Okay so I’ve gone out plenty of times now. I’ve been phasing back work gradually and I’ve been doing princessing, with the odd few hours of driving lessons. I’ve done it many times now and baby and I have both survived without a problem. I’ve gone out, done my thing, come home and baby’s still doing well. (To be fair I hardly think she notices)
It’s completely different though to that first day you go out to do something as an adult with other adults that’s not your family or partner.

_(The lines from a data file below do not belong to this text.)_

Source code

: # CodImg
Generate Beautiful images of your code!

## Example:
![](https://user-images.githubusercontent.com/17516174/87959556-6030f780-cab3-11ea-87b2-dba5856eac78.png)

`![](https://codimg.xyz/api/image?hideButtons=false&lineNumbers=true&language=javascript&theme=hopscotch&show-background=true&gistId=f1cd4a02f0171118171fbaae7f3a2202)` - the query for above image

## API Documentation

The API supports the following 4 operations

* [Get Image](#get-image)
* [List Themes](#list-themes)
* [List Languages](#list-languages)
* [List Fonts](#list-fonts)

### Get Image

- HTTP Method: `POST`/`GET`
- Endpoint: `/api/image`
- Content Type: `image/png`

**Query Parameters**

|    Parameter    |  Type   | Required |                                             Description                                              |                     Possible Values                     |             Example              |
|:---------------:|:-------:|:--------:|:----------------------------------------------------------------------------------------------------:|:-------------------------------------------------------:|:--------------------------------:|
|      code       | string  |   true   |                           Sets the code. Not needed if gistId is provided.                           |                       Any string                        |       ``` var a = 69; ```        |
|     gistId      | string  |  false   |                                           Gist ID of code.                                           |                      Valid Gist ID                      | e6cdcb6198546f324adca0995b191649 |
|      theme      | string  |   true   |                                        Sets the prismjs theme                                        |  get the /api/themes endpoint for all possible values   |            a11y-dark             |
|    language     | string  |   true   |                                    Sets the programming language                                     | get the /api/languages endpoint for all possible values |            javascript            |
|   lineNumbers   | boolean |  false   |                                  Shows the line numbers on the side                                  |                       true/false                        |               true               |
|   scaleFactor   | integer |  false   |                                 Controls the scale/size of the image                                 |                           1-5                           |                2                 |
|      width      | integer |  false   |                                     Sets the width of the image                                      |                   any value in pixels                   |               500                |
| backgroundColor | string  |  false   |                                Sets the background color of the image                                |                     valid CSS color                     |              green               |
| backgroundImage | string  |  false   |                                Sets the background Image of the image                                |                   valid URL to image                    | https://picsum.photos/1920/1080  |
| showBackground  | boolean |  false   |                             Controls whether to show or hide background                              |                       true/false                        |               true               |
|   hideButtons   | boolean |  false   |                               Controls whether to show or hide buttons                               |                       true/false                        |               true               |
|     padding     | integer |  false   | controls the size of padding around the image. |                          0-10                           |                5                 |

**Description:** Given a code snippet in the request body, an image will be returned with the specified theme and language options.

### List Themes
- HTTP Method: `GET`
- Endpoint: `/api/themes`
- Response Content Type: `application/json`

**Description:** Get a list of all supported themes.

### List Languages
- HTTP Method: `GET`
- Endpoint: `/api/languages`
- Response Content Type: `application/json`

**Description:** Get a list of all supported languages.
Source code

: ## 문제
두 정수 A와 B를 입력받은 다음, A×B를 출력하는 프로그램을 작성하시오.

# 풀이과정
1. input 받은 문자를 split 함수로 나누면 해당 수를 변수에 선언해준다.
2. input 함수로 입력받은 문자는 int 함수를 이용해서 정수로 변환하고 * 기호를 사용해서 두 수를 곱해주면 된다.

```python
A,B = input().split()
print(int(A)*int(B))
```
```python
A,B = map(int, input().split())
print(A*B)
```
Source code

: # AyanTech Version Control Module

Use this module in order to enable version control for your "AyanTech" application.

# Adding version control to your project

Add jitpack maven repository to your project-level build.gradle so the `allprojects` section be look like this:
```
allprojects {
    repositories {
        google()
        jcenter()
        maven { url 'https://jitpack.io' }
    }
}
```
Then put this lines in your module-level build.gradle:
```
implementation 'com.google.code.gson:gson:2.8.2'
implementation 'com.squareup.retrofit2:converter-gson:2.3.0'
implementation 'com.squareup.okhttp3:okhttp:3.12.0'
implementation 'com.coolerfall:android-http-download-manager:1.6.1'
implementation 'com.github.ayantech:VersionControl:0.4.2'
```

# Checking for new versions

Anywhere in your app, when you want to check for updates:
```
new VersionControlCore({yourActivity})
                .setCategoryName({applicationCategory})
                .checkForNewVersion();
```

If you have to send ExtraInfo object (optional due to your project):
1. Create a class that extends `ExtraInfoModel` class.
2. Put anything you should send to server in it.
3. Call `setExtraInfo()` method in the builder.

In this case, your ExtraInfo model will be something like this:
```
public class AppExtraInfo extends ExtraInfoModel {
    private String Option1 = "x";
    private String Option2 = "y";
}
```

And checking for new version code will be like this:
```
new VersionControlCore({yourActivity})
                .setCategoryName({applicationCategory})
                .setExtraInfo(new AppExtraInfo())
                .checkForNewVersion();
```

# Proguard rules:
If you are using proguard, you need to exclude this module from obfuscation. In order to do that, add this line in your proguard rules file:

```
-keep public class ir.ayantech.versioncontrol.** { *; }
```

See when I go to work Scott pops by on my lunch break so I can get a cuddle and feed her if required. When I’m out learning to drive I’m away no more than two hours, then it’s back to our usual routine. When I’m princessing I’m away a maximum of four hours and most of that time is spent going crazy in a room full of sugar fuled kids so you’re distracted from worrying.
Scott and I have had a few date nights, again only away for a few hours but having him there helps me feel okay about going out and leaving the baby at home (she has a sitter, please don’t call childline)
That first time you go out alone though to do something with friends leaves you with an overwhelming feeling of guilt.
I know she’s safe. I know she’s well cared for. I know she’s being looked after. I know she has a days worth of milk in the fridge I’ve slaved to build. But I cannot help feeling like the worst person in the world for going away and leaving her whilst I get pampered and have a few drinks.
As always I came home to wonderful smiles and cuddles and she was just as happy and healthy as she was when I left. So why do we feel so bad for taking some time to look after ourselves? Why do we beat ourselves up for getting that adult company that saves our sanity?
I had a lovely day catching up with people I haven’t seen in an age, I got my nails done and had a few drinks with some friends. Yet the whole time all I could think was ‘ive left my baby to sit in a salon then get drunk’
In reality she was out with her dad and grandparents for the day and I’d gone to a friend’s hen party. I hadn’t locked her in a room alone so I could go get drunk. I’d gone to do something perfectly normal whilst she got some quality time with family.
I realised though that having that time just me. No Scott. No baby. No one to worry about, is needed sometimes. I need that time to recharge. I need that time to revisit me. Having even once a month time to myself to go buy a book, to get my eyebrows done or to simply drink a warm cup of coffee and enjoy a slice of cake without perfect little chubby baby hands stealing it from my plate.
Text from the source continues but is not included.